Long-term outcomes in KTR

Kidney Transplant Recipients (KTRs), on the other hand, have a particularly high risk of premature mortality, showing an overall mortality rate significantly higher than the age-related control group in the general population [20]. Moreover, a long-standing pattern that has remained uniform over the last years shows approximately half of all kidney allograft losses are due to premature death with a functioning graft [21]. About 10% of Kidney Transplant Recipients (KTRs) have life-threatening illnesses that require hospitalization in an Intensive Care Unit (ICU) [22,23]. Most admissions occur more than 6 months after the renal transplantation [5,24].

In addition, non-immune complications following kidney transplantation, such as recurrence of primary renal disease, and other complications such as cardiovascular disease, infections, and malignancies also play a critical role in transplantation in both poor long-term allograft and patient’s survival [25,26]. Cardiovascular disease in kidney transplant recipients is associated with many traditional risk factors such as age, gender, smoking, hyperlipidemia, hypertension, obesity, and diabetes [27]. Among KTR, patients with diabetes-related ESRD had a higher mortality rate than patients with ESRD due to other causes [28]. The burden of cardiovascular disease in ESKD improves after kidney transplantation.

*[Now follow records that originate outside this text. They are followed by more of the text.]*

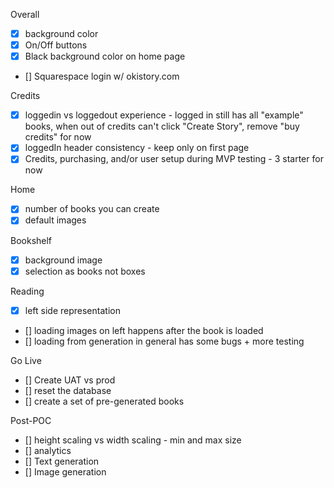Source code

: 
Overall
- [x] background color
- [x] On/Off buttons
- [x] Black background color on home page
- [] Squarespace login w/ okistory.com

Credits
- [x] loggedin vs loggedout experience - logged in still has all "example" books, when out of credits can't click "Create Story", remove "buy credits" for now
- [x] loggedIn header consistency - keep only on first page
- [x] Credits, purchasing, and/or user setup during MVP testing - 3 starter for now

Home
- [x] number of books you can create
- [x] default images

Bookshelf
- [x] background image
- [x] selection as books not boxes

Reading
- [x] left side representation
- [] loading images on left happens after the book is loaded
- [] loading from generation in general has some bugs + more testing

Go Live
- [] Create UAT vs prod
- [] reset the database
- [] create a set of pre-generated books


Post-POC
- [] height scaling vs width scaling - min and max size
- [] analytics
- [] Text generation
- [] Image generation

However, it continues to be a major cause of reduced morbimortality and early kidney-transplants dysfunction, as it is associated with significant morbidity and healthcare costs [29]. Furthermore, as kidney transplantation aims to restore kidney function, it does not completely mitigate collateral mechanisms of disease such as mild chronic inflammation with persistent redox and mineral imbalances, further studies examining specific clinical and laboratory findings that have been suggested to be involved in such pathological pathways may indicate non-traditional risk factors and reveal new targets for clinical intervention [30,31]. Reperfusion and oxidative injury also occur during kidney preservation and may correlate with the immediate and long-term kidney function [32].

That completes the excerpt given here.